A typical approach for doing that (quite unavoidable) work is to create a Manufacturers table like this:
Table: MANUFACTURER
manufacturerid INTEGER primary key
manufacturername varchar
primarymanufacturerid INTEGER FOREIGN KEY REFERENCES MANUFACTURER(manufacturerid)
The last column allows you to associate a variant name (e.g. "HP") with the row where the main manufacturer record is stored (e.g. "Hewlett Packard").
124, Hewlett Packard, 124
367, HP, 124
The row where primarymanufacturerid = manufacturerid is the the main entity.
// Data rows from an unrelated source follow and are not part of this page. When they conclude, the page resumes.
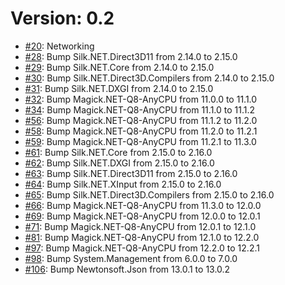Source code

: # Version: 0.2

* [#20](https://github.com/Syncaidius/MoltenEngine/pull/20): Networking
* [#28](https://github.com/Syncaidius/MoltenEngine/pull/28): Bump Silk.NET.Direct3D11 from 2.14.0 to 2.15.0
* [#29](https://github.com/Syncaidius/MoltenEngine/pull/29): Bump Silk.NET.Core from 2.14.0 to 2.15.0
* [#30](https://github.com/Syncaidius/MoltenEngine/pull/30): Bump Silk.NET.Direct3D.Compilers from 2.14.0 to 2.15.0
* [#31](https://github.com/Syncaidius/MoltenEngine/pull/31): Bump Silk.NET.DXGI from 2.14.0 to 2.15.0
* [#32](https://github.com/Syncaidius/MoltenEngine/pull/32): Bump Magick.NET-Q8-AnyCPU from 11.0.0 to 11.1.0
* [#34](https://github.com/Syncaidius/MoltenEngine/pull/34): Bump Magick.NET-Q8-AnyCPU from 11.1.0 to 11.1.2
* [#56](https://github.com/Syncaidius/MoltenEngine/pull/56): Bump Magick.NET-Q8-AnyCPU from 11.1.2 to 11.2.0
* [#58](https://github.com/Syncaidius/MoltenEngine/pull/58): Bump Magick.NET-Q8-AnyCPU from 11.2.0 to 11.2.1
* [#59](https://github.com/Syncaidius/MoltenEngine/pull/59): Bump Magick.NET-Q8-AnyCPU from 11.2.1 to 11.3.0
* [#61](https://github.com/Syncaidius/MoltenEngine/pull/61): Bump Silk.NET.Core from 2.15.0 to 2.16.0
* [#62](https://github.com/Syncaidius/MoltenEngine/pull/62): Bump Silk.NET.DXGI from 2.15.0 to 2.16.0
* [#63](https://github.com/Syncaidius/MoltenEngine/pull/63): Bump Silk.NET.Direct3D11 from 2.15.0 to 2.16.0
* [#64](https://github.com/Syncaidius/MoltenEngine/pull/64): Bump Silk.NET.XInput from 2.15.0 to 2.16.0
* [#65](https://github.com/Syncaidius/MoltenEngine/pull/65): Bump Silk.NET.Direct3D.Compilers from 2.15.0 to 2.16.0
* [#66](https://github.com/Syncaidius/MoltenEngine/pull/66): Bump Magick.NET-Q8-AnyCPU from 11.3.0 to 12.0.0
* [#69](https://github.com/Syncaidius/MoltenEngine/pull/69): Bump Magick.NET-Q8-AnyCPU from 12.0.0 to 12.0.1
* [#71](https://github.com/Syncaidius/MoltenEngine/pull/71): Bump Magick.NET-Q8-AnyCPU from 12.0.1 to 12.1.0
* [#81](https://github.com/Syncaidius/MoltenEngine/pull/81): Bump Magick.NET-Q8-AnyCPU from 12.1.0 to 12.2.0
* [#97](https://github.com/Syncaidius/MoltenEngine/pull/97): Bump Magick.NET-Q8-AnyCPU from 12.2.0 to 12.2.1
* [#98](https://github.com/Syncaidius/MoltenEngine/pull/98): Bump System.Management from 6.0.0 to 7.0.0
* [#106](https://github.com/Syncaidius/MoltenEngine/pull/106): Bump Newtonsoft.Json from 13.0.1 to 13.0.2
Then you could do this during an interim cleanup phase when you have not yet added a manufacturerid to the PRODUCTS table but it still has the name:
select * from products
where manufacturer in
(
select manufacturername from manufacturer
where primarymanufacturerid =
(
select primarymanufacturerid from manufacturer
where manufacturername = 'Hewlett Packard'
)
)
P.S. With a database engine that had support for functions and stored procedures, you could write your own function that accepted a delimited string of name variations, built a dynamic SQL statement, possibly using a temporary table to store the variant names one name per row, and returned a count of the matches. This would be a resource-intensive approach recommended only to assist in the clean-up phase -- not something I'd put into production for end-users to consume as their daily bread.
P.P.S. And, of course, once you have your MANUFACTURER table properly created, with the primarymanufacturerid references completed, you could add a [manufacturerid] column to your PRODUCTS table and update it accordingly, and then dispense with all of this roundabout stuff.